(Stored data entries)
-------------------------
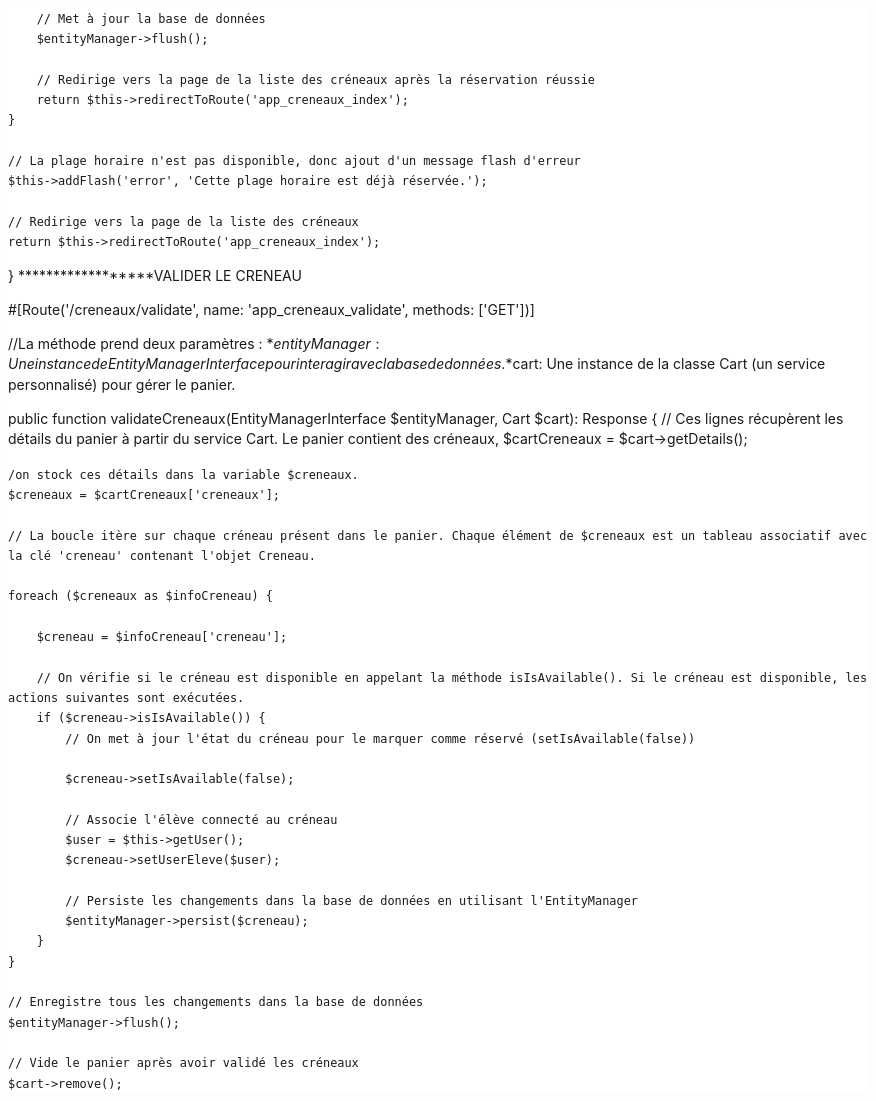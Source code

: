         // Met à jour la base de données
        $entityManager->flush();

        // Redirige vers la page de la liste des créneaux après la réservation réussie
        return $this->redirectToRoute('app_creneaux_index');
    }

    // La plage horaire n'est pas disponible, donc ajout d'un message flash d'erreur
    $this->addFlash('error', 'Cette plage horaire est déjà réservée.');

    // Redirige vers la page de la liste des créneaux
    return $this->redirectToRoute('app_creneaux_index');
}
******************VALIDER LE CRENEAU

#[Route('/creneaux/validate', name: 'app_creneaux_validate', methods: ['GET'])]

//La méthode prend deux paramètres :
*$entityManager: Une instance de EntityManagerInterface pour interagir avec la base de données.
*$cart: Une instance de la classe Cart (un service personnalisé) pour gérer le panier.

public function validateCreneaux(EntityManagerInterface $entityManager, Cart $cart): Response
{
    // Ces lignes récupèrent les détails du panier à partir du service Cart. Le panier contient des créneaux, 
    $cartCreneaux = $cart->getDetails();

    /on stock ces détails dans la variable $creneaux.
    $creneaux = $cartCreneaux['creneaux'];
    
    // La boucle itère sur chaque créneau présent dans le panier. Chaque élément de $creneaux est un tableau associatif avec la clé 'creneau' contenant l'objet Creneau.

    foreach ($creneaux as $infoCreneau) {

        $creneau = $infoCreneau['creneau'];

        // On vérifie si le créneau est disponible en appelant la méthode isIsAvailable(). Si le créneau est disponible, les actions suivantes sont exécutées.
        if ($creneau->isIsAvailable()) {
            // On met à jour l'état du créneau pour le marquer comme réservé (setIsAvailable(false))

            $creneau->setIsAvailable(false);

            // Associe l'élève connecté au créneau
            $user = $this->getUser();
            $creneau->setUserEleve($user);

            // Persiste les changements dans la base de données en utilisant l'EntityManager
            $entityManager->persist($creneau);
        }     
    }

    // Enregistre tous les changements dans la base de données
    $entityManager->flush();

    // Vide le panier après avoir validé les créneaux
    $cart->remove();
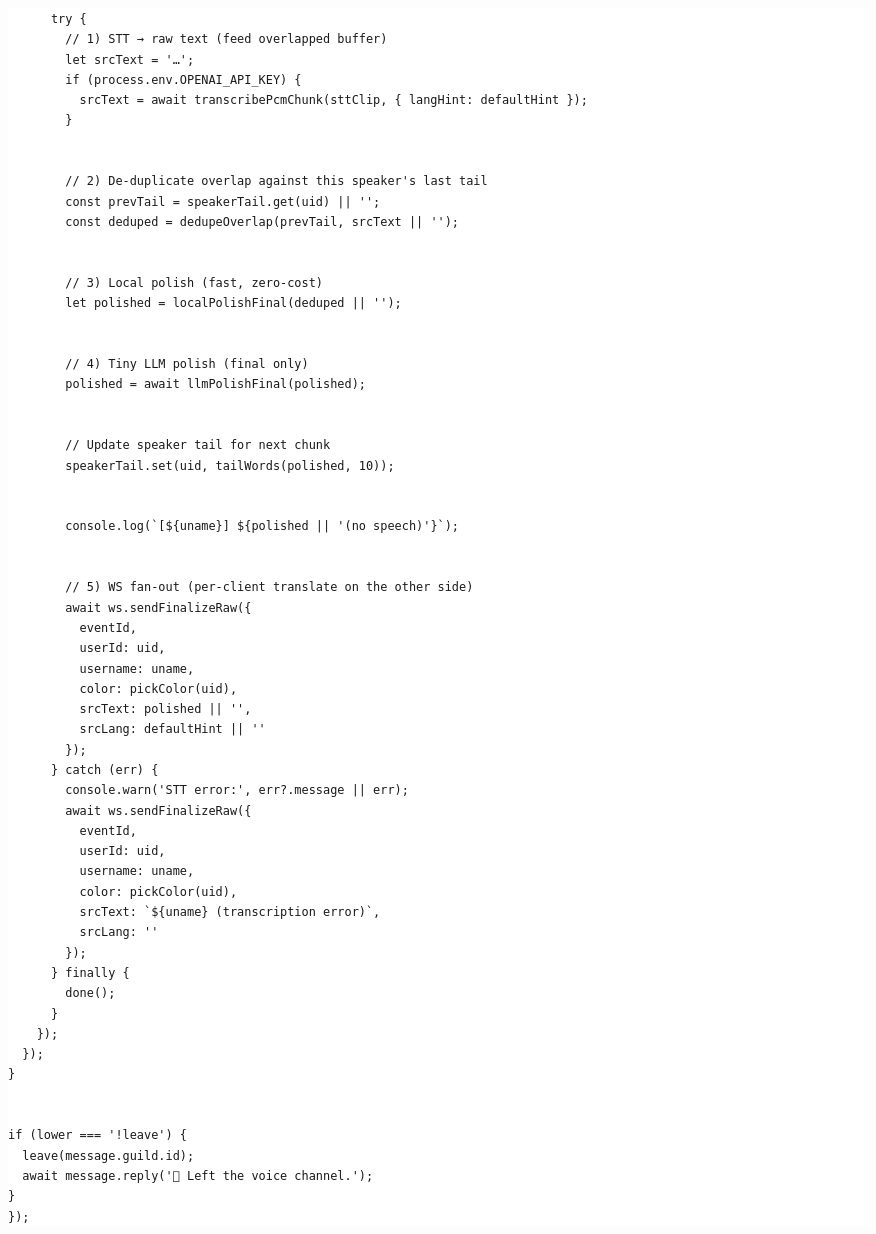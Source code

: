     
          try {
            // 1) STT → raw text (feed overlapped buffer)
            let srcText = '…';
            if (process.env.OPENAI_API_KEY) {
              srcText = await transcribePcmChunk(sttClip, { langHint: defaultHint });
            }
    
    
            // 2) De-duplicate overlap against this speaker's last tail
            const prevTail = speakerTail.get(uid) || '';
            const deduped = dedupeOverlap(prevTail, srcText || '');
    
    
            // 3) Local polish (fast, zero-cost)
            let polished = localPolishFinal(deduped || '');
    
    
            // 4) Tiny LLM polish (final only)
            polished = await llmPolishFinal(polished);
    
    
            // Update speaker tail for next chunk
            speakerTail.set(uid, tailWords(polished, 10));
    
    
            console.log(`[${uname}] ${polished || '(no speech)'}`);
    
    
            // 5) WS fan-out (per-client translate on the other side) 
            await ws.sendFinalizeRaw({
              eventId,
              userId: uid,
              username: uname,
              color: pickColor(uid),
              srcText: polished || '',
              srcLang: defaultHint || ''
            });
          } catch (err) {
            console.warn('STT error:', err?.message || err);
            await ws.sendFinalizeRaw({
              eventId,
              userId: uid,
              username: uname,
              color: pickColor(uid),
              srcText: `${uname} (transcription error)`,
              srcLang: ''
            });
          } finally {
            done();
          }
        });
      });
    }
    
    
    if (lower === '!leave') {
      leave(message.guild.id);
      await message.reply('👋 Left the voice channel.');
    }
    });


[^1]: translatorprojectupdate.txt.txt
[^2]: fvad.h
-------------------------
■ The task ■
The lines above starting at the one that contains "comme réservé (setIsAvailable(false))" and ending at the one that contains "tous les changements dans la base de données" must be transcribed exactly, and no other lines may appear.

■ Solution to the exercise ■
            // On met à jour l'état du créneau pour le marquer comme réservé (setIsAvailable(false))

            $creneau->setIsAvailable(false);

            // Associe l'élève connecté au créneau
            $user = $this->getUser();
            $creneau->setUserEleve($user);

            // Persiste les changements dans la base de données en utilisant l'EntityManager
            $entityManager->persist($creneau);
        }     
    }

    // Enregistre tous les changements dans la base de données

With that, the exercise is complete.